Twenty kilometres of slopes across eight lifts is small. There's no getting around it. A confident intermediate skier will have explored every run in Filzmoos by lunchtime on day two, and an advanced skier will feel the ceiling even sooner. The upper terrain served by the Papageno gondola offers a few satisfying descents but nothing that qualifies as challenging by Austrian standards.

This means that for annual families with improving teenage skiers, Filzmoos has a shelf life. The child who learned to ski here at four will need more mountain by age ten.

The mitigation is the Ski amadé pass, a two-day or longer ticket unlocks Flachau, Wagrain, Schladming, and the full 760km network. But accessing those resorts requires a car and a 20-40 minute drive each way. You're no longer skiing from your doorstep. Off-mountain activity is also thin: no swimming complex, limited organised evening entertainment, and food data is sparse enough that we can't confidently recommend specific restaurants beyond the hotel dining rooms. Filzmoos asks you to accept a smaller world in exchange for a calmer one.

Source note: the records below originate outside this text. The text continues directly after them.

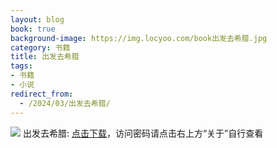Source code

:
 ```yaml
---
layout: blog
book: true
background-image: https://img.locyoo.com/book出发去希腊.jpg
category: 书籍
title: 出发去希腊
tags:
- 书籍
- 小说
redirect_from:
  - /2024/03/出发去希腊/
---
```

![](https://img.locyoo.com/book出发去希腊.jpg)
出发去希腊: <a name = "ref1" href="https://url18.ctfile.com/f/50983618-1042269586-900e38?p=3619">点击下载</a>，访问密码请点击右上方“关于”自行查看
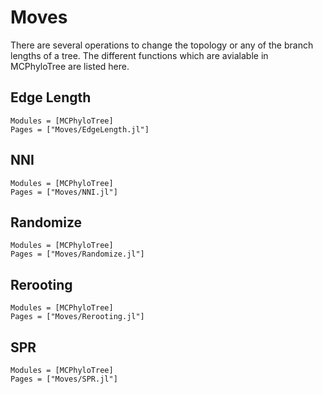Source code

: # Moves

There are several operations to change the topology or any of the branch lengths of a tree. 
The different functions which are avialable in MCPhyloTree are listed here.

## Edge Length

```@autodocs
Modules = [MCPhyloTree]
Pages = ["Moves/EdgeLength.jl"]
```

## NNI

```@autodocs
Modules = [MCPhyloTree]
Pages = ["Moves/NNI.jl"]
```

## Randomize

```@autodocs
Modules = [MCPhyloTree]
Pages = ["Moves/Randomize.jl"]
```

## Rerooting

```@autodocs
Modules = [MCPhyloTree]
Pages = ["Moves/Rerooting.jl"]
```

## SPR

```@autodocs
Modules = [MCPhyloTree]
Pages = ["Moves/SPR.jl"]
```
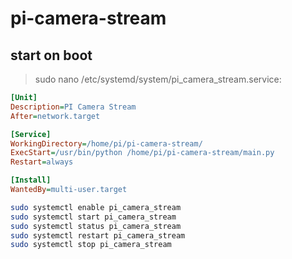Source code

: # pi-camera-stream

## start on boot

> sudo nano /etc/systemd/system/pi_camera_stream.service:

```ini
[Unit]
Description=PI Camera Stream
After=network.target

[Service]
WorkingDirectory=/home/pi/pi-camera-stream/
ExecStart=/usr/bin/python /home/pi/pi-camera-stream/main.py
Restart=always

[Install]
WantedBy=multi-user.target
```

```bash
sudo systemctl enable pi_camera_stream
sudo systemctl start pi_camera_stream    
sudo systemctl status pi_camera_stream
sudo systemctl restart pi_camera_stream
sudo systemctl stop pi_camera_stream
```

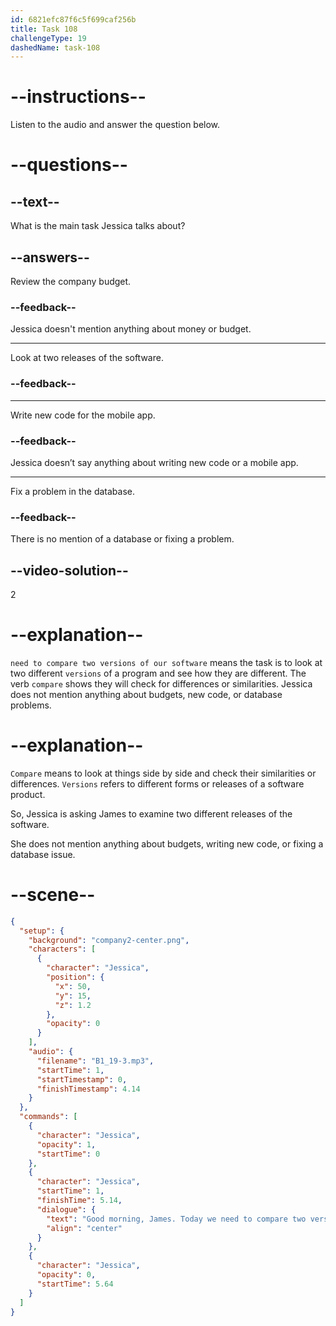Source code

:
 ```yaml
---
id: 6821efc87f6c5f699caf256b
title: Task 108
challengeType: 19
dashedName: task-108
---
```


<!-- (Audio) Jessica: Good morning, James. Today, we need to compare two versions of our software. -->

# --instructions--

Listen to the audio and answer the question below.

# --questions--

## --text--

What is the main task Jessica talks about?

## --answers--

Review the company budget.

### --feedback--

Jessica doesn't mention anything about money or budget.

---

Look at two releases of the software.

### --feedback--

---

Write new code for the mobile app.

### --feedback--

Jessica doesn’t say anything about writing new code or a mobile app.

---

Fix a problem in the database.

### --feedback--

There is no mention of a database or fixing a problem.

## --video-solution--

2

# --explanation--

`need to compare two versions of our software` means the task is to look at two different `versions` of a program and see how they are different. The verb `compare` shows they will check for differences or similarities. Jessica does not mention anything about budgets, new code, or database problems.

# --explanation--

`Compare` means to look at things side by side and check their similarities or differences. `Versions` refers to different forms or releases of a software product.

So, Jessica is asking James to examine two different releases of the software.

She does not mention anything about budgets, writing new code, or fixing a database issue.

# --scene--

```json
{
  "setup": {
    "background": "company2-center.png",
    "characters": [
      {
        "character": "Jessica",
        "position": {
          "x": 50,
          "y": 15,
          "z": 1.2
        },
        "opacity": 0
      }
    ],
    "audio": {
      "filename": "B1_19-3.mp3",
      "startTime": 1,
      "startTimestamp": 0,
      "finishTimestamp": 4.14
    }
  },
  "commands": [
    {
      "character": "Jessica",
      "opacity": 1,
      "startTime": 0
    },
    {
      "character": "Jessica",
      "startTime": 1,
      "finishTime": 5.14,
      "dialogue": {
        "text": "Good morning, James. Today we need to compare two versions of our software.",
        "align": "center"
      }
    },
    {
      "character": "Jessica",
      "opacity": 0,
      "startTime": 5.64
    }
  ]
}
```
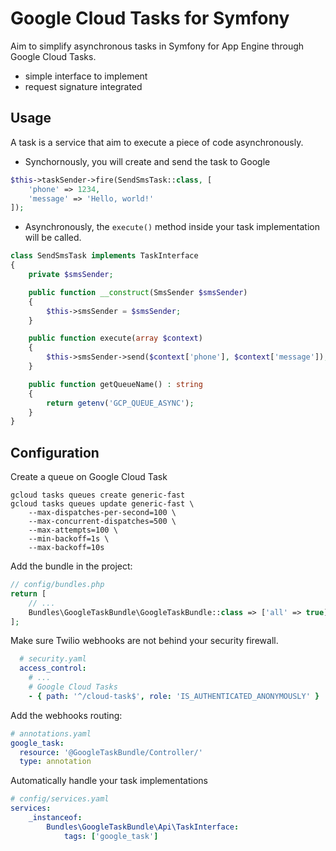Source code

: # Google Cloud Tasks for Symfony

Aim to simplify asynchronous tasks in Symfony for App Engine through Google Cloud Tasks.
- simple interface to implement
- request signature integrated

## Usage

A task is a service that aim to execute a piece of code asynchronously.

- Synchornously, you will create and send the task to Google

```php
$this->taskSender->fire(SendSmsTask::class, [
    'phone' => 1234, 
    'message' => 'Hello, world!'
]);
```

- Asynchronously, the `execute()` method inside your task implementation will be called.

```php
class SendSmsTask implements TaskInterface
{
    private $smsSender;

    public function __construct(SmsSender $smsSender)
    {
        $this->smsSender = $smsSender;
    }

    public function execute(array $context)
    {
        $this->smsSender->send($context['phone'], $context['message']);
    }

    public function getQueueName() : string
    {
        return getenv('GCP_QUEUE_ASYNC');
    }
}
```

## Configuration

Create a queue on Google Cloud Task

```
gcloud tasks queues create generic-fast
gcloud tasks queues update generic-fast \
    --max-dispatches-per-second=100 \
    --max-concurrent-dispatches=500 \
    --max-attempts=100 \
    --min-backoff=1s \
    --max-backoff=10s
```

Add the bundle in the project:

```php
// config/bundles.php
return [
    // ...
    Bundles\GoogleTaskBundle\GoogleTaskBundle::class => ['all' => true],
];
```

Make sure Twilio webhooks are not behind your security firewall. 

```yaml
  # security.yaml
  access_control:
    # ...
    # Google Cloud Tasks
    - { path: '^/cloud-task$', role: 'IS_AUTHENTICATED_ANONYMOUSLY' }
```

Add the webhooks routing:

```yaml
# annotations.yaml
google_task:
  resource: '@GoogleTaskBundle/Controller/'
  type: annotation
```

Automatically handle your task implementations

```yaml
# config/services.yaml
services:
    _instanceof:
        Bundles\GoogleTaskBundle\Api\TaskInterface:
            tags: ['google_task']
```
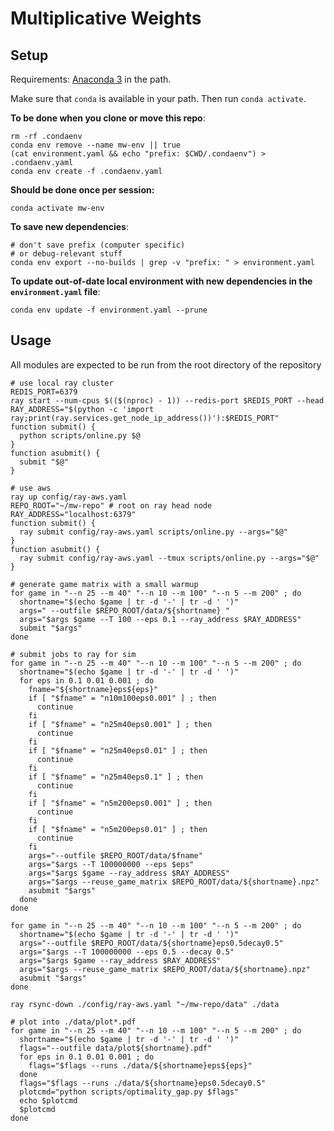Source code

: # Multiplicative Weights

## Setup

Requirements: [Anaconda 3](https://www.anaconda.com/distribution/) in the path.

Make sure that `conda` is available in your path. Then run `conda activate`.

**To be done when you clone or move this repo**:
```
rm -rf .condaenv
conda env remove --name mw-env || true
(cat environment.yaml && echo "prefix: $CWD/.condaenv") > .condaenv.yaml
conda env create -f .condaenv.yaml
```

**Should be done once per session:**
```
conda activate mw-env
```

**To save new dependencies**:
```
# don't save prefix (computer specific)
# or debug-relevant stuff
conda env export --no-builds | grep -v "prefix: " > environment.yaml
```

**To update out-of-date local environment with new dependencies in the `environment.yaml` file**:
```
conda env update -f environment.yaml --prune
```

## Usage

All modules are expected to be run from the root directory of the repository

```
# use local ray cluster
REDIS_PORT=6379
ray start --num-cpus $(($(nproc) - 1)) --redis-port $REDIS_PORT --head
RAY_ADDRESS="$(python -c 'import ray;print(ray.services.get_node_ip_address())'):$REDIS_PORT"
function submit() {
  python scripts/online.py $@
}
function asubmit() {
  submit "$@"
}

# use aws
ray up config/ray-aws.yaml
REPO_ROOT="~/mw-repo" # root on ray head node
RAY_ADDRESS="localhost:6379"
function submit() {
  ray submit config/ray-aws.yaml scripts/online.py --args="$@"
}
function asubmit() {
  ray submit config/ray-aws.yaml --tmux scripts/online.py --args="$@"
}

# generate game matrix with a small warmup
for game in "--n 25 --m 40" "--n 10 --m 100" "--n 5 --m 200" ; do
  shortname="$(echo $game | tr -d '-' | tr -d ' ')"
  args=" --outfile $REPO_ROOT/data/${shortname} "
  args="$args $game --T 100 --eps 0.1 --ray_address $RAY_ADDRESS"
  submit "$args"
done

# submit jobs to ray for sim
for game in "--n 25 --m 40" "--n 10 --m 100" "--n 5 --m 200" ; do
  shortname="$(echo $game | tr -d '-' | tr -d ' ')"
  for eps in 0.1 0.01 0.001 ; do 
    fname="${shortname}eps${eps}"
    if [ "$fname" = "n10m100eps0.001" ] ; then
      continue
    fi
    if [ "$fname" = "n25m40eps0.001" ] ; then
      continue
    fi
    if [ "$fname" = "n25m40eps0.01" ] ; then
      continue
    fi
    if [ "$fname" = "n25m40eps0.1" ] ; then
      continue
    fi
    if [ "$fname" = "n5m200eps0.001" ] ; then
      continue
    fi
    if [ "$fname" = "n5m200eps0.01" ] ; then
      continue
    fi
    args="--outfile $REPO_ROOT/data/$fname"
    args="$args --T 100000000 --eps $eps"
    args="$args $game --ray_address $RAY_ADDRESS"
    args="$args --reuse_game_matrix $REPO_ROOT/data/${shortname}.npz"
    asubmit "$args"
  done
done

for game in "--n 25 --m 40" "--n 10 --m 100" "--n 5 --m 200" ; do
  shortname="$(echo $game | tr -d '-' | tr -d ' ')"
  args="--outfile $REPO_ROOT/data/${shortname}eps0.5decay0.5"
  args="$args --T 100000000 --eps 0.5 --decay 0.5"
  args="$args $game --ray_address $RAY_ADDRESS"
  args="$args --reuse_game_matrix $REPO_ROOT/data/${shortname}.npz"
  asubmit "$args"
done

ray rsync-down ./config/ray-aws.yaml "~/mw-repo/data" ./data

# plot into ./data/plot*.pdf
for game in "--n 25 --m 40" "--n 10 --m 100" "--n 5 --m 200" ; do
  shortname="$(echo $game | tr -d '-' | tr -d ' ')"
  flags="--outfile data/plot${shortname}.pdf"
  for eps in 0.1 0.01 0.001 ; do 
    flags="$flags --runs ./data/${shortname}eps${eps}"
  done
  flags="$flags --runs ./data/${shortname}eps0.5decay0.5"
  plotcmd="python scripts/optimality_gap.py $flags"
  echo $plotcmd
  $plotcmd
done
```
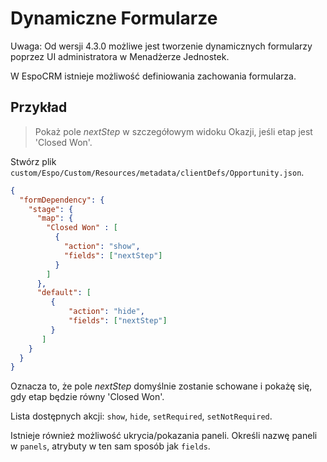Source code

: # Dynamiczne Formularze

Uwaga: Od wersji 4.3.0 możliwe jest tworzenie dynamicznych formularzy poprzez UI administratora w Menadżerze Jednostek.

W EspoCRM istnieje możliwość definiowania zachowania formularza. 

## Przykład

> Pokaż pole _nextStep_ w szczegółowym widoku Okazji, jeśli etap jest 'Closed Won'.
>

Stwórz plik `custom/Espo/Custom/Resources/metadata/clientDefs/Opportunity.json`.
```json
{
  "formDependency": {
    "stage": {
      "map": {
        "Closed Won" : [
          {
            "action": "show",
            "fields": ["nextStep"]
          }
        ]
      }, 
      "default": [
         {
             "action": "hide", 
             "fields": ["nextStep"] 
         }
       ]
    }
  }
}
```

Oznacza to, że pole _nextStep_ domyślnie zostanie schowane i pokażę się, gdy etap będzie równy 'Closed Won'.

Lista dostępnych akcji: `show`, `hide`, `setRequired`, `setNotRequired`.

Istnieje również możliwość ukrycia/pokazania paneli. Określi nazwę paneli w `panels`, atrybuty w ten sam sposób jak `fields`.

Would we recommend Filzmoos?

Book Filzmoos if your children are under seven and have never clipped into a ski binding. The Filzmoos Ski School's 70-year pedigree, the Schörgihofer crèche from age one, the FilZOO and Snowman Trail built into the learning zone, and the sheer dominance of beginner terrain (65% of the mountain) make this one of the most focused first-timer family ski villages in the Austrian Alps. Do not book Filzmoos if your family includes a strong intermediate or advanced skier who wants to be challenged on-piste every day, without Ski amadé supplements, the mountain will feel exhausted by Wednesday. Check availability at Hotel Neubergerhof first: its on-site ski course, shuttle, and lesson discounts make it the logical base for a first family ski week.